A number of agencies are performing their own solicitations for HSPD-12 products, while the Interior Department's National Business Center is also looking to act as a shared-services provider (see sidebar).
But issuing the cards is only the beginning of the HSPD-12 equation.
Even agencies signed up with GSA or another shared-services provider are on their own to acquire the appropriate card readers and infrastructure to use the cards for their stated purpose, officials said.

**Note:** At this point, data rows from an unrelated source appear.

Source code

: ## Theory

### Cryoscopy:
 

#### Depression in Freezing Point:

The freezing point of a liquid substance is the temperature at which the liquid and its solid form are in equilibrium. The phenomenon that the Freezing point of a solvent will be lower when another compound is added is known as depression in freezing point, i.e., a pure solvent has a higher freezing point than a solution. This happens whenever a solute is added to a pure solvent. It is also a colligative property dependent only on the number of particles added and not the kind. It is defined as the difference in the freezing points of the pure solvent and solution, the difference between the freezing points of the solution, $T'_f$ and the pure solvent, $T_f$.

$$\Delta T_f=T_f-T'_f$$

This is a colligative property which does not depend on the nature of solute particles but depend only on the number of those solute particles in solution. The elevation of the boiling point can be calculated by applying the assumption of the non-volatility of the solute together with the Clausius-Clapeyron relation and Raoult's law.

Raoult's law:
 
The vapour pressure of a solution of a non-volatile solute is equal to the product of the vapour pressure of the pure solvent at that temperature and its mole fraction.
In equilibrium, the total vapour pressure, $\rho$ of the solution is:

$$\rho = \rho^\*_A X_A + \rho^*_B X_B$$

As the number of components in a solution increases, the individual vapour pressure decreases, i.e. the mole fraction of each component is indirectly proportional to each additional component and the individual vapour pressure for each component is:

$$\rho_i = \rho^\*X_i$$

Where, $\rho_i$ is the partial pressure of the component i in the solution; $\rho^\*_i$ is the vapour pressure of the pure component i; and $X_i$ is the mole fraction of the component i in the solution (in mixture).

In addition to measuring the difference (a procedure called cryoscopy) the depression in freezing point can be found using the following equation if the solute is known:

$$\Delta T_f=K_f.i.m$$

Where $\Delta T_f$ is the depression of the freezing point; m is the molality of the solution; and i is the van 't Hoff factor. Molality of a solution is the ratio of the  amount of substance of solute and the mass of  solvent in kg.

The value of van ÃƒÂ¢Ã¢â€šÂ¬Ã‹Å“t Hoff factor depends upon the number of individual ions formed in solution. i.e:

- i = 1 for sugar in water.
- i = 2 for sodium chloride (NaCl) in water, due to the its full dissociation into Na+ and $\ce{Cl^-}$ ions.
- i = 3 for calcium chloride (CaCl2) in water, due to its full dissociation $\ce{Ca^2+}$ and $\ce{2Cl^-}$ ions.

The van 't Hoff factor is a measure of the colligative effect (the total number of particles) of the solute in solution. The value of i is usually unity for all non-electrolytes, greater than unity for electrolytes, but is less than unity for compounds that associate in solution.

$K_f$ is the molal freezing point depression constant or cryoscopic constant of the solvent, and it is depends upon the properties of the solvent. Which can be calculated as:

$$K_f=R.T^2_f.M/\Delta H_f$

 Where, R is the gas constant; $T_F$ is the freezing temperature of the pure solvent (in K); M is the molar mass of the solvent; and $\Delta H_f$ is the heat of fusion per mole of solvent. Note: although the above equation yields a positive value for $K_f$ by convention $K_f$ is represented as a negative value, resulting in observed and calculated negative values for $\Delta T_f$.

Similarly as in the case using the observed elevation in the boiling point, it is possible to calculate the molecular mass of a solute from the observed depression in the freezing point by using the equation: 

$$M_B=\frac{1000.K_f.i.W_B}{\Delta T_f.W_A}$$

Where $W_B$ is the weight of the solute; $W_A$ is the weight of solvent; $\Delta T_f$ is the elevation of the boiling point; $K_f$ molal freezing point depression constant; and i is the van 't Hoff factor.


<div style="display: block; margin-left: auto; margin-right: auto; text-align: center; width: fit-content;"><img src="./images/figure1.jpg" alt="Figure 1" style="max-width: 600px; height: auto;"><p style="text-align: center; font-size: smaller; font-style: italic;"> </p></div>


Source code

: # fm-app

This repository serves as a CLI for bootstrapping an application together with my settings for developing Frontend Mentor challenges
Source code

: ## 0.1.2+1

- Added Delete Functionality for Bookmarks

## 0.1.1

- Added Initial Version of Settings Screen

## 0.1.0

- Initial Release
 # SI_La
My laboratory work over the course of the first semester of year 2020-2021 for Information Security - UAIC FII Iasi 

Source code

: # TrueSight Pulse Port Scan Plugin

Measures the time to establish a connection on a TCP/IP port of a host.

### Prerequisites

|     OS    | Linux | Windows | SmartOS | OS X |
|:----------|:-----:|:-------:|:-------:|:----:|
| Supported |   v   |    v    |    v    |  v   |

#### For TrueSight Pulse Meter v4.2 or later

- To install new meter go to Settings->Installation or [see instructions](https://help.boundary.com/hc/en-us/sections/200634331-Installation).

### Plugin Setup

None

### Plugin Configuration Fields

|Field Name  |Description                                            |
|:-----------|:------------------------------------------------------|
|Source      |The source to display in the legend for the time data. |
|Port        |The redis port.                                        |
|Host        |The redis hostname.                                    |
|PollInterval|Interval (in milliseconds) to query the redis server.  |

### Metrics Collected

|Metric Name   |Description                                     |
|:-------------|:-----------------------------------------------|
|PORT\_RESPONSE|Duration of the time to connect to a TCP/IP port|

'Everyone is focusing on the next date, but it is really a much larger initiative we're trying to achieve,' Kareis said.
Agencies are still required to set up physical and logical access controls so the cards can give access to federal buildings and IT systems, although there is no hard and fast deadline for those services just yet.
'On Oct. 27, I don't think you're going to see people with physical access controls,' Niedermayer said. 'That is still the responsibility of each agency.'
And this responsibility could prove problematic because, although the technology and products exist, many agencies do not have the expertise to implement an end-to-end solution, officials in and out of the government said.
'From the beginning, all the focus as been on the card, not on the system and identity management portion of it,' said one former government official who requested anonymity. 'How are agencies going to purchase these items and put everything into place?'
BearingPoint officials could not be reached at press time.